Greg Cochran writes:

Someone polled a number of prominent economists whether the influx of refugees into Germany beginning in 2015 will generate net economic benefits for German citizens over the succeeding decade.

About half said yes, a little less than than half were unsure. 2% disagreed.

As of late 2017, the job status was as following:

~20% had any job.

~largely those were low-skilled jobs

Now you have to understand that Germany is a fairly plush welfare state, one that spends a lot of money on its inhabitants. School, medical care, housing, the whole ball of wax. In order to be a net contributor, you have to have a pretty high income. Even higher, if we’re thinking of someone being a net contributor over a lifetime – you have to consider retirement and old-age costs. The occasional gaudy acts of terrorism hardly help: protection is costly. Maybe it boosts GDP like an epidemic of broken windows?

Next, your typical Syrian or Afghani immigrant doesn’t speak German and doesn’t have a lot of human capital: he isn’t a fresh graduate of a German technical high school. If typical of his home country, he has an IQ in the 80s. He finds both beer and blood sausage abhorrent – fitting in is difficult.

The birth rates are very low in Germany and the big companies would like more skilled labor. But after a year, out of a million-some refugees, less than 100 got jobs in those big German companies.

So.. On this not-terribly-difficult, not-terribly rare kind of problem, economists are worse than useless. I could put it more strongly !

Comments:

* I’ve always been mystified by this nonsense, too, but whenever you ask economist like Caplan, Hanson, Cowen, Tabarrok, Easterly, etc, etc. They always come up w/ econometric papers proving immigration to be a net benefit. Anyone at Cato, Reason, Bloomberg. They all think alike. Depressingly to me, I think they are not lying; they rly believe it….

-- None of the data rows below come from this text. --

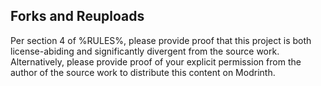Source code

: ## Forks and Reuploads  
Per section 4 of %RULES%, please provide proof that this project is both license-abiding and significantly divergent from the source work.  
Alternatively, please provide proof of your explicit permission from the author of the source work to distribute this content on Modrinth.  
  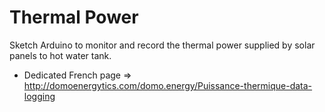Thermal Power
=======
Sketch Arduino to monitor and record the thermal power supplied by solar panels to hot water tank.

 * Dedicated French page => http://domoenergytics.com/domo.energy/Puissance-thermique-data-logging 

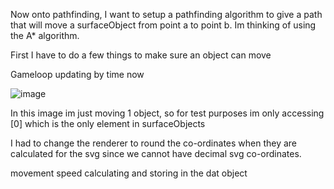 
Now onto pathfinding, I want to setup a pathfinding algorithm to give a path that will move a surfaceObject from point a to point b. Im thinking of using the A* algorithm.

First I have to do a few things to make sure an object can move

Gameloop updating by time now

![image](gameloop)

In this image im just moving 1 object, so for test purposes im only accessing [0] which is the only element in surfaceObjects

I had to change the renderer to round the co-ordinates when they are calculated for the svg since we cannot have decimal svg co-ordinates.





movement speed calculating and storing in the dat object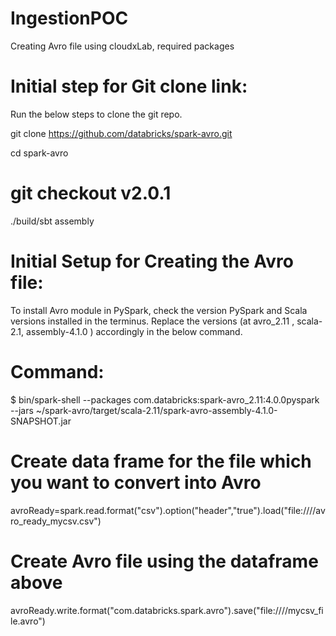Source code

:# IngestionPOC
Creating Avro file using cloudxLab, required packages

# Initial step for Git clone link:
Run the below steps to clone the git repo.

git clone https://github.com/databricks/spark-avro.git

cd spark-avro

# git checkout v2.0.1 
./build/sbt assembly

# Initial Setup for Creating the Avro file: 
To install Avro module in PySpark, check the version PySpark and Scala versions installed in the terminus. Replace the versions (at avro_2.11 , scala-2.1, assembly-4.1.0 ) accordingly in the below command.

# Command:
$ bin/spark-shell --packages com.databricks:spark-avro_2.11:4.0.0pyspark --jars ~/spark-avro/target/scala-2.11/spark-avro-assembly-4.1.0-SNAPSHOT.jar

# Create data frame for the file which you want to convert into Avro
avroReady=spark.read.format("csv").option("header","true").load("file:///<path>/avro_ready_mycsv.csv")

# Create Avro file using the dataframe above
avroReady.write.format("com.databricks.spark.avro").save("file:///<path>/mycsv_file.avro")
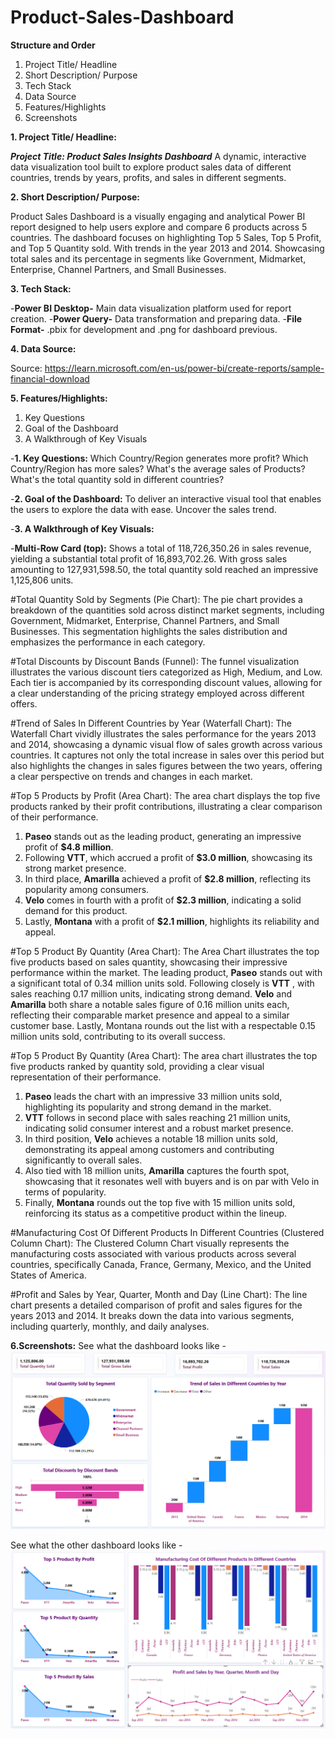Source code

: # Product-Sales-Dashboard

**Structure and Order**
1. Project Title/ Headline
2. Short Description/ Purpose
3. Tech Stack
4. Data Source
5. Features/Highlights
6. Screenshots

**1. Project Title/ Headline:**

***Project Title: Product Sales Insights Dashboard***
A dynamic, interactive data visualization tool built to explore product sales data of different countries, trends by years, profits, and sales in different segments.

**2. Short Description/ Purpose:**

Product Sales Dashboard is a visually engaging and analytical Power BI report designed to help users explore and compare 6 products across 5 countries. The dashboard focuses on highlighting Top 5 Sales, Top 5 Profit, and Top 5 Quantity sold. With trends in the year 2013 and 2014. Showcasing total sales and its percentage in segments like Government, Midmarket, Enterprise, Channel Partners, and Small Businesses.

**3. Tech Stack:**

-**Power BI Desktop-** Main data visualization platform used for report creation.
-**Power Query-** Data transformation and preparing data.
-**File Format-** .pbix for development and .png for dashboard previous.

**4. Data Source:**

Source: https://learn.microsoft.com/en-us/power-bi/create-reports/sample-financial-download

**5. Features/Highlights:**
1. Key Questions
2. Goal of the Dashboard
3. A Walkthrough of Key Visuals


-**1. Key Questions:**
Which Country/Region generates more profit? 
Which Country/Region has more sales? 
What's the average sales of Products? 
What's the total quantity sold in different countries?

-**2. Goal of the Dashboard:**
To deliver an interactive visual tool that enables the users to explore the data with ease. Uncover the sales trend.

-**3. A Walkthrough of Key Visuals:**

-**Multi-Row Card (top):** Shows a total of 118,726,350.26 in sales revenue, yielding a substantial total profit of 16,893,702.26. With gross sales amounting to 127,931,598.50, the total quantity sold reached an impressive 1,125,806 units. 

#Total Quantity Sold by Segments (Pie Chart):
The pie chart provides a breakdown of the quantities sold across distinct market segments, including Government, Midmarket, Enterprise, Channel Partners, and Small Businesses. This segmentation highlights the sales distribution and emphasizes the performance in each category.

#Total Discounts by Discount Bands (Funnel):
The funnel visualization illustrates the various discount tiers categorized as High, Medium, and Low. Each tier is accompanied by its corresponding discount values, allowing for a clear understanding of the pricing strategy employed across different offers.

#Trend of Sales In Different Countries by Year (Waterfall Chart):
The Waterfall Chart vividly illustrates the sales performance for the years 2013 and 2014, showcasing a dynamic visual flow of sales growth across various countries. It captures not only the total increase in sales over this period but also highlights the changes in sales figures between the two years, offering a clear perspective on trends and changes in each market.

#Top 5 Products by Profit (Area Chart):
The area chart displays the top five products ranked by their profit contributions, illustrating a clear comparison of their performance. 
1. **Paseo** stands out as the leading product, generating an impressive profit of **$4.8 million**. 
2. Following  **VTT**, which accrued a profit of **$3.0 million**, showcasing its strong market presence.
3. In third place, **Amarilla** achieved a profit of **$2.8 million**, reflecting its popularity among consumers.
4. **Velo** comes in fourth with a profit of **$2.3 million**, indicating a solid demand for this product. 
5. Lastly, **Montana** with a profit of **$2.1 million**, highlights its reliability and appeal.

#Top 5 Product By Quantity (Area Chart): The Area Chart illustrates the top five products based on sales quantity, showcasing their impressive performance within the market. 
The leading product, **Paseo** stands out with a significant total of 0.34 million units sold. Following closely is **VTT** , with sales reaching 0.17 million units, indicating strong demand. **Velo** and **Amarilla** both share a notable sales figure of 0.16 million units each, reflecting their comparable market presence and appeal to a similar customer base. Lastly, Montana rounds out the list with a respectable 0.15 million units sold, contributing to its overall success.


#Top 5 Product By Quantity (Area Chart):
The area chart illustrates the top five products ranked by quantity sold, providing a clear visual representation of their performance. 
1. **Paseo** leads the chart with an impressive 33 million units sold, highlighting its popularity and strong demand in the market.
2. **VTT** follows in second place with sales reaching 21 million units, indicating solid consumer interest and a robust market presence.
3. In third position, **Velo** achieves a notable 18 million units sold, demonstrating its appeal among customers and contributing significantly to overall sales.
4. Also tied with 18 million units, **Amarilla** captures the fourth spot, showcasing that it resonates well with buyers and is on par with Velo in terms of popularity.
5. Finally, **Montana** rounds out the top five with 15 million units sold, reinforcing its status as a competitive product within the lineup.

#Manufacturing Cost Of Different Products In Different Countries (Clustered Column Chart):
The Clustered Column Chart visually represents the manufacturing costs associated with various products across several countries, specifically Canada, France, Germany, Mexico, and the United States of America.

#Profit and Sales by Year, Quarter, Month and Day (Line Chart):
The line chart presents a detailed comparison of profit and sales figures for the years 2013 and 2014. It breaks down the data into various segments, including quarterly, monthly, and daily analyses. 

**6.Screenshots:**
See what the dashboard looks like - ![Alt Text](https://github.com/Devi27-create/Product-Sales-Dashboard/blob/main/Total%20Quantity%20Sold%20By%20Segment%20Trends%20Of%20Sales%20In%20Different%20Countries%20Total%20Discounts%20by%20Discount%20Bands.png)

See what the other dashboard looks like -  ![Alt Text](https://github.com/Devi27-create/Product-Sales-Dashboard/blob/main/Top%205%20Product%20By%20Profit%2C%20Quantity%20and%20Sales%20Manufacturing%20Cost%20Of%20Different%20Products%20In%20Different%20Countries%20Profit%20BY%20Time%20Period.png)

Even IQ realist economist Garrett Jones argues for more immigration. I once read that even Charles Murray believes immigration, whatever kind, is always a good thing.

Economist youngsters like Ben Southwood and Sam Bowman, who are HBD realists, also believe “free labour movements” are a net plus to GDP. Not just Poles and Chinese, Somalis and Syrians too. They will gladly show you papers by open border economists “proving” lowskilled to be a net benefit to GDP.

I never needed immigration-benefits-GDP papers or even IQ research, I can just visit my old neighbourhood and see its sorry state today…

* All of these guys accept the Von Mises argument as an axiom. That is, unless a society has reached maximum population size, more labor makes everyone richer. It’s a basic libertarian argument, that like most of libertarianism, only works in imagination land.

* According to von Mises it was a meaningless question whether immigration benefits the receiving population because he quite explicitly assumes that there is no real difference between populations.

* Von Mises was nuts. By the same logic, when a nation is attacked, it should worry just as much about casualties to the enemy as to its own forces… No country can solve its problems by importing an extra underclass.

* Prof. Heiner Rindermann? Ostracized since he honestly and scientifically answered a question about possible race differences in intelligence in a German radio interview, he is one of a few left psychometricians in Germany. When the migrant crisis hit its peak in autumn 2015, he wrote an article for the journal Focus that formally educated African Academics and engineers most likely would have an IQ around 93 according to his best estimates and numbers. That would just equal the average cognitive ability of graduates of the German Realschule (secondary high school with diploma but no qualification for higher/tertiary studies, normally completed with 16 years). Result: Everyone offended.

* Economists, like almost all academics and servants of the deep state, are mainly interested in their own economic status….Which would be harmed by telling the truth about 3d world immigration….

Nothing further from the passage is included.